What is required: From the entries that follow, pick out all lines holding "better".

Collected data:
:::
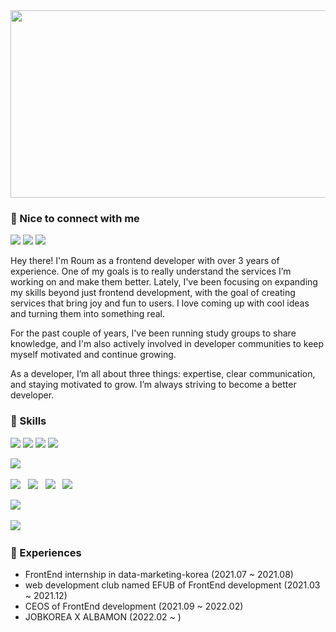 <!--
![header](https://capsule-render.vercel.app/api?type=waving&height=300&text=Hello!&desc=FrontEnd-developer&fontAlign=80&fontAlignY=40&descAlign=80&descAlignY=60&color=gradient&animation=fadeIn)
-->


<a href="https://www.gitanimals.org/en_US?utm_medium=image&utm_source=roum02&utm_content=farm">
<img
  src="https://render.gitanimals.org/farms/roum02"
  width="600"
  height="300"
/>
</a>
  

### 👋 Nice to connect with me
<p>
  <a href="https://velog.io/@roum02/posts" target="_blank"><img src="https://img.shields.io/badge/Blog-black?style=flat-square&logo=Velog&logoColor=white"/></a>
  <a href="https://www.linkedin.com/in/roum02/" target="_blank"><img src="https://img.shields.io/badge/RoumLee-0A66C2?style=flat-square&logo=Linkedin&logoColor=white"/></a>
  <a href="mailto:roum02@ewhain.net" target="_blank"><img src="https://img.shields.io/badge/roum02@ewhain.net-EA4335?style=flat-square&logo=Gmail&logoColor=white"/></a>
</p>


<p>
Hey there! I'm Roum as a frontend developer with over 3 years of experience. One of my goals is to really understand the services I’m working on and make them better.
<!-- I’m passionate about improving services, and I’ve contributed to streamlining processes in my previous projects. -->
Lately, I've been focusing on expanding my skills beyond just frontend development, with the goal of creating services that bring joy and fun to users.
I love coming up with cool ideas and turning them into something real.

For the past couple of years, I've been running study groups to share knowledge, and I'm also actively involved in developer communities to keep myself motivated and continue growing.

As a developer, I’m all about three things: expertise, clear communication, and staying motivated to grow. I’m always striving to become a better developer.
</p>

<!--
<h3>💻 Projects 💻</h3>
<hr/>
<p>제가 어떤 프로젝트를 했는지 알고 싶으시다면 </p>
<a href="https://stream-cent-884.notion.site/FE-25f3e634393d464dbf5afbf81b8c1e27">👉 여기를 방문해주세요 :)</a>
<br/>
<br/>
-->

### 💪 Skills

<div>
  <img src="https://img.shields.io/badge/React-61DAFB?style=flat-square&logo=React&logoColor=black"/>
  <img src="https://img.shields.io/badge/Javascript-yellow?style=flat-square&logo=javascript&logoColor=white">
  <img src="https://img.shields.io/badge/TypeScript-3178C6?style=flat-square&logo=TypeScript&logoColor=white"/>
  <img src="https://img.shields.io/badge/Next.js-000000?style=flat-square&logo=next.js&logoColor=white">
</div>
<p>
<!--  <img src="https://img.shields.io/badge/Android-3DDC84?style=flat-square&logo=Android&logoColor=white"/></a> &nbsp -->
 <img src="https://img.shields.io/badge/ReactNative-F7DF1E?style=flat-square&logo=ReactNative&logoColor=white"/></a> &nbsp
</p>
<p>
 <img src="https://img.shields.io/badge/Express-339933?style=flat-square&logo=Express&logoColor=white"/></a> &nbsp
 <img src="https://img.shields.io/badge/Nestjs-E0234E?style=flat-square&logo=Nestjs&logoColor=white"/></a> &nbsp
 <img src="https://img.shields.io/badge/MySQL-4479A1?style=flat-square&logo=MySQL&logoColor=white"/></a> &nbsp
 <img src="https://img.shields.io/badge/postgresql-4169E1?style=flat-square&logo=postgresql&logoColor=white"/></a>&nbsp
</p>
<p>
 <img src="https://img.shields.io/badge/Python-3776AB?style=flat-square&logo=Python&logoColor=white"> &nbsp
</p>
<p>
  <img src="https://img.shields.io/badge/aws-232F3E?style=for-the-badge&logo=Amazon aws&logoColor=white">&nbsp
</p>


### 🏅 Experiences

- FrontEnd internship in data-marketing-korea (2021.07 ~ 2021.08)
- web development club named EFUB of FrontEnd development (2021.03 ~ 2021.12)
- CEOS of FrontEnd development (2021.09 ~ 2022.02)
- JOBKOREA X ALBAMON (2022.02 ~ )

<br/>
<!--
<img src="https://github-readme-stats.vercel.app/api/top-langs/?username=roum02&show_icons=true&layout=compact&theme=graywhite&hide_border=true" align="center"/>
 -->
:::
Answer for the task:
Hey there! I'm Roum as a frontend developer with over 3 years of experience. One of my goals is to really understand the services I’m working on and make them better.
As a developer, I’m all about three things: expertise, clear communication, and staying motivated to grow. I’m always striving to become a better developer.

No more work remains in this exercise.